--- TASK GOAL ---
Could you find every line in the entries below that holds the word "konnte" and copy it?

━━━━━━━━━━━━━━━━

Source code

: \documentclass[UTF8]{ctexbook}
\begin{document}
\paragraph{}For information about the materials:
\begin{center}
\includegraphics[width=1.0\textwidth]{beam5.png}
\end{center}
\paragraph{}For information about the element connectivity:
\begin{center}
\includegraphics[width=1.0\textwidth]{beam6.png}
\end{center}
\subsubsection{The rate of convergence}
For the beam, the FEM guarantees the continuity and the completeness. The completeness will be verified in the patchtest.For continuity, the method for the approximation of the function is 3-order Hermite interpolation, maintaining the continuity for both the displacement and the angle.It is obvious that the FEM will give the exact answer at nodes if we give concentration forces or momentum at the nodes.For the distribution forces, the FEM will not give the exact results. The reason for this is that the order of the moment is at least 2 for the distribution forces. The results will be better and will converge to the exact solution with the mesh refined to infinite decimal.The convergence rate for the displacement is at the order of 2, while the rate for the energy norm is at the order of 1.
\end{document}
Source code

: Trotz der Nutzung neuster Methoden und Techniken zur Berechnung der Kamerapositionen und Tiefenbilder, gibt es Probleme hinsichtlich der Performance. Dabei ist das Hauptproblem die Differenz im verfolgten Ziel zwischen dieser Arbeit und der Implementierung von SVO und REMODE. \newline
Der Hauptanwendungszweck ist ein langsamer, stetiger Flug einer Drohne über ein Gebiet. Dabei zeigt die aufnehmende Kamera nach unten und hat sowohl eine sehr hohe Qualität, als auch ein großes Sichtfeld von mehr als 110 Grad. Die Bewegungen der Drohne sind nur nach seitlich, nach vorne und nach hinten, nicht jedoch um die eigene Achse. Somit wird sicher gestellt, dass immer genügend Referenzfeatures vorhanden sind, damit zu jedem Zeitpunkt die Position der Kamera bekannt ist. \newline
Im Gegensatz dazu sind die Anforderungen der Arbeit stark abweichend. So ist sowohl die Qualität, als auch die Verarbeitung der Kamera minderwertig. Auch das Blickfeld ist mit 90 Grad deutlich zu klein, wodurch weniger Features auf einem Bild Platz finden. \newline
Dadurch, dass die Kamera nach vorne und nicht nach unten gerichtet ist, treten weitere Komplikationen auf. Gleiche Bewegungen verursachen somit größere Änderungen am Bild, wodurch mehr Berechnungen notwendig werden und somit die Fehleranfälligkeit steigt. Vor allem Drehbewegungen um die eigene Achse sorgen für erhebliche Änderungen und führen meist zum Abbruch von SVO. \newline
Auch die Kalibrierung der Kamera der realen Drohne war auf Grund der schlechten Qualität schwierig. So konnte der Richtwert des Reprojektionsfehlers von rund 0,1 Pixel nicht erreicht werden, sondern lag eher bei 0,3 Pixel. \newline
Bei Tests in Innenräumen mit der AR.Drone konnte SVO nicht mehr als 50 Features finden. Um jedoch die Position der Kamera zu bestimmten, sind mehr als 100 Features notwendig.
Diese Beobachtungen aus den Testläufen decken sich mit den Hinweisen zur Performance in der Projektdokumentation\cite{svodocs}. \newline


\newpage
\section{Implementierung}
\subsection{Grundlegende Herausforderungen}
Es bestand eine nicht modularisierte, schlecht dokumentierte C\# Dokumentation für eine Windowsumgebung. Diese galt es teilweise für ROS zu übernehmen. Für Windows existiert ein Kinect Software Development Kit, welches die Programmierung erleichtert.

━━━━━━━━━━━━━━━━

--- ANSWER FOR THE TASK ---
Auch die Kalibrierung der Kamera der realen Drohne war auf Grund der schlechten Qualität schwierig. So konnte der Richtwert des Reprojektionsfehlers von rund 0,1 Pixel nicht erreicht werden, sondern lag eher bei 0,3 Pixel. \newline
Bei Tests in Innenräumen mit der AR.Drone konnte SVO nicht mehr als 50 Features finden. Um jedoch die Position der Kamera zu bestimmten, sind mehr als 100 Features notwendig.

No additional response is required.